_WORK ORDER_
What is needed is an exact copy of the records below, with the pictures left out.

Top of DATASET EXCERPTS

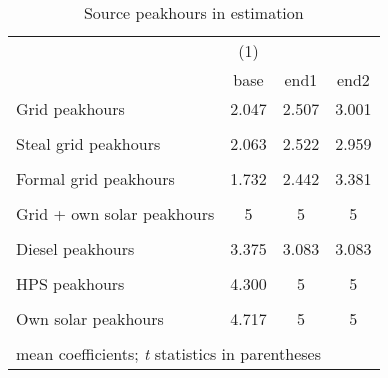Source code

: \begin{table}[htbp]\centering
\caption{Source peakhours in estimation}
\begin{tabular}{l*{3}{c}}
\toprule
                &\multicolumn{1}{c}{(1)}&         &         \\
                &     base&     end1&     end2\\
\midrule
Grid peakhours  &    2.047&    2.507&    3.001\\
                &         &         &         \\
\addlinespace
Steal grid peakhours&    2.063&    2.522&    2.959\\
                &         &         &         \\
\addlinespace
Formal grid peakhours&    1.732&    2.442&    3.381\\
                &         &         &         \\
\addlinespace
Grid + own solar peakhours&        5&        5&        5\\
                &         &         &         \\
\addlinespace
Diesel peakhours&    3.375&    3.083&    3.083\\
                &         &         &         \\
\addlinespace
HPS peakhours   &    4.300&        5&        5\\
                &         &         &         \\
\addlinespace
Own solar peakhours&    4.717&        5&        5\\
                &         &         &         \\
\bottomrule
\multicolumn{4}{l}{\footnotesize mean coefficients; \textit{t} statistics in parentheses}\\
\end{tabular}
\end{table}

Bottom of DATASET EXCERPTS

_ANSWER AREA_
Source code

: \begin{table}[htbp]\centering
\caption{Source peakhours in estimation}
\begin{tabular}{l*{3}{c}}
\toprule
                &\multicolumn{1}{c}{(1)}&         &         \\
                &     base&     end1&     end2\\
\midrule
Grid peakhours  &    2.047&    2.507&    3.001\\
                &         &         &         \\
\addlinespace
Steal grid peakhours&    2.063&    2.522&    2.959\\
                &         &         &         \\
\addlinespace
Formal grid peakhours&    1.732&    2.442&    3.381\\
                &         &         &         \\
\addlinespace
Grid + own solar peakhours&        5&        5&        5\\
                &         &         &         \\
\addlinespace
Diesel peakhours&    3.375&    3.083&    3.083\\
                &         &         &         \\
\addlinespace
HPS peakhours   &    4.300&        5&        5\\
                &         &         &         \\
\addlinespace
Own solar peakhours&    4.717&        5&        5\\
                &         &         &         \\
\bottomrule
\multicolumn{4}{l}{\footnotesize mean coefficients; \textit{t} statistics in parentheses}\\
\end{tabular}
\end{table}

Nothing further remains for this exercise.